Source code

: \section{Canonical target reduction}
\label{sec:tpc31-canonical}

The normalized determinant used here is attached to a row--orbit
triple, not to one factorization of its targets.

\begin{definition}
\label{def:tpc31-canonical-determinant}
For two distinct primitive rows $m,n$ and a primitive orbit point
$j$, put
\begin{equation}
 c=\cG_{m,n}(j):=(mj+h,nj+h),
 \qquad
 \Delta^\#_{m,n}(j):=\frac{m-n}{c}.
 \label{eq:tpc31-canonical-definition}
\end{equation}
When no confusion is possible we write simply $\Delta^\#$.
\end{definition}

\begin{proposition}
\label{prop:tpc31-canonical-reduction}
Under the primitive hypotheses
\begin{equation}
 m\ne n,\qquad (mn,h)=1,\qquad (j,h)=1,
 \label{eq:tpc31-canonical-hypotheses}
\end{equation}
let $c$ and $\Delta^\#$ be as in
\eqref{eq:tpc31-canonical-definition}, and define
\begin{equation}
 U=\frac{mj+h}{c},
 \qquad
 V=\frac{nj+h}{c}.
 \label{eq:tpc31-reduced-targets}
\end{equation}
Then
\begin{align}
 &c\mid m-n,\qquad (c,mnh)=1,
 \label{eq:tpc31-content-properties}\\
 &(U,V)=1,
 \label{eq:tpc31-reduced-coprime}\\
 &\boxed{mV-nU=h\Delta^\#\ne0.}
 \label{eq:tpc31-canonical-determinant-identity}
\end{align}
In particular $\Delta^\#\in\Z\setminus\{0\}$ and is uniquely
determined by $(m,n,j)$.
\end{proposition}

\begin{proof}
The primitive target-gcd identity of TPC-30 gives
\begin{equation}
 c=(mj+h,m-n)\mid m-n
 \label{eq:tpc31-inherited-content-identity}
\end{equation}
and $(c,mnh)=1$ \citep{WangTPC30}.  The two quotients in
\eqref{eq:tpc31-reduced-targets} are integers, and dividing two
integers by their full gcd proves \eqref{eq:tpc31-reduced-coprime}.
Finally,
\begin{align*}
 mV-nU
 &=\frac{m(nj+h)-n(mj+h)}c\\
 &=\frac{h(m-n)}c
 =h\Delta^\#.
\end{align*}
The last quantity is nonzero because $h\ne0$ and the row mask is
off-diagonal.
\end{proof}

# TASK OBJECTIVE
The whole listing must be reproduced exactly. Do not skip a line.

# REPLY
Source code

: \section{Canonical target reduction}
\label{sec:tpc31-canonical}

The normalized determinant used here is attached to a row--orbit
triple, not to one factorization of its targets.

\begin{definition}
\label{def:tpc31-canonical-determinant}
For two distinct primitive rows $m,n$ and a primitive orbit point
$j$, put
\begin{equation}
 c=\cG_{m,n}(j):=(mj+h,nj+h),
 \qquad
 \Delta^\#_{m,n}(j):=\frac{m-n}{c}.
 \label{eq:tpc31-canonical-definition}
\end{equation}
When no confusion is possible we write simply $\Delta^\#$.
\end{definition}

\begin{proposition}
\label{prop:tpc31-canonical-reduction}
Under the primitive hypotheses
\begin{equation}
 m\ne n,\qquad (mn,h)=1,\qquad (j,h)=1,
 \label{eq:tpc31-canonical-hypotheses}
\end{equation}
let $c$ and $\Delta^\#$ be as in
\eqref{eq:tpc31-canonical-definition}, and define
\begin{equation}
 U=\frac{mj+h}{c},
 \qquad
 V=\frac{nj+h}{c}.
 \label{eq:tpc31-reduced-targets}
\end{equation}
Then
\begin{align}
 &c\mid m-n,\qquad (c,mnh)=1,
 \label{eq:tpc31-content-properties}\\
 &(U,V)=1,
 \label{eq:tpc31-reduced-coprime}\\
 &\boxed{mV-nU=h\Delta^\#\ne0.}
 \label{eq:tpc31-canonical-determinant-identity}
\end{align}
In particular $\Delta^\#\in\Z\setminus\{0\}$ and is uniquely
determined by $(m,n,j)$.
\end{proposition}

\begin{proof}
The primitive target-gcd identity of TPC-30 gives
\begin{equation}
 c=(mj+h,m-n)\mid m-n
 \label{eq:tpc31-inherited-content-identity}
\end{equation}
and $(c,mnh)=1$ \citep{WangTPC30}.  The two quotients in
\eqref{eq:tpc31-reduced-targets} are integers, and dividing two
integers by their full gcd proves \eqref{eq:tpc31-reduced-coprime}.
Finally,
\begin{align*}
 mV-nU
 &=\frac{m(nj+h)-n(mj+h)}c\\
 &=\frac{h(m-n)}c
 =h\Delta^\#.
\end{align*}
The last quantity is nonzero because $h\ne0$ and the row mask is
off-diagonal.
\end{proof}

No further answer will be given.